→ Your assignment: Produce one exact copy of the records, no pictures.

== == ==

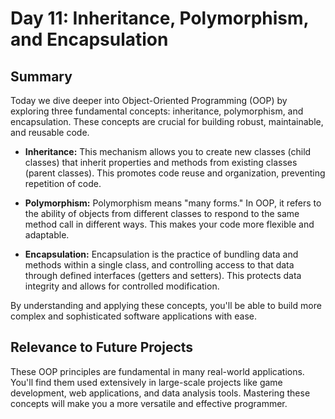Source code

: 
# Day 11: Inheritance, Polymorphism, and Encapsulation

## Summary

Today we dive deeper into Object-Oriented Programming (OOP) by exploring three fundamental concepts: inheritance, polymorphism, and encapsulation. These concepts are crucial for building robust, maintainable, and reusable code.

* **Inheritance:** This mechanism allows you to create new classes (child classes) that inherit properties and methods from existing classes (parent classes). This promotes code reuse and organization, preventing repetition of code.

* **Polymorphism:**  Polymorphism means "many forms." In OOP, it refers to the ability of objects from different classes to respond to the same method call in different ways. This makes your code more flexible and adaptable.

* **Encapsulation:** Encapsulation is the practice of bundling data and methods within a single class, and controlling access to that data through defined interfaces (getters and setters). This protects data integrity and allows for controlled modification.

By understanding and applying these concepts, you'll be able to build more complex and sophisticated software applications with ease.

## Relevance to Future Projects

These OOP principles are fundamental in many real-world applications. You'll find them used extensively in large-scale projects like game development, web applications, and data analysis tools. Mastering these concepts will make you a more versatile and effective programmer.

== == ==

→ Answer below:
Source code

: 
# Day 11: Inheritance, Polymorphism, and Encapsulation

## Summary

Today we dive deeper into Object-Oriented Programming (OOP) by exploring three fundamental concepts: inheritance, polymorphism, and encapsulation. These concepts are crucial for building robust, maintainable, and reusable code.

* **Inheritance:** This mechanism allows you to create new classes (child classes) that inherit properties and methods from existing classes (parent classes). This promotes code reuse and organization, preventing repetition of code.

* **Polymorphism:**  Polymorphism means "many forms." In OOP, it refers to the ability of objects from different classes to respond to the same method call in different ways. This makes your code more flexible and adaptable.

* **Encapsulation:** Encapsulation is the practice of bundling data and methods within a single class, and controlling access to that data through defined interfaces (getters and setters). This protects data integrity and allows for controlled modification.

By understanding and applying these concepts, you'll be able to build more complex and sophisticated software applications with ease.

## Relevance to Future Projects

These OOP principles are fundamental in many real-world applications. You'll find them used extensively in large-scale projects like game development, web applications, and data analysis tools. Mastering these concepts will make you a more versatile and effective programmer.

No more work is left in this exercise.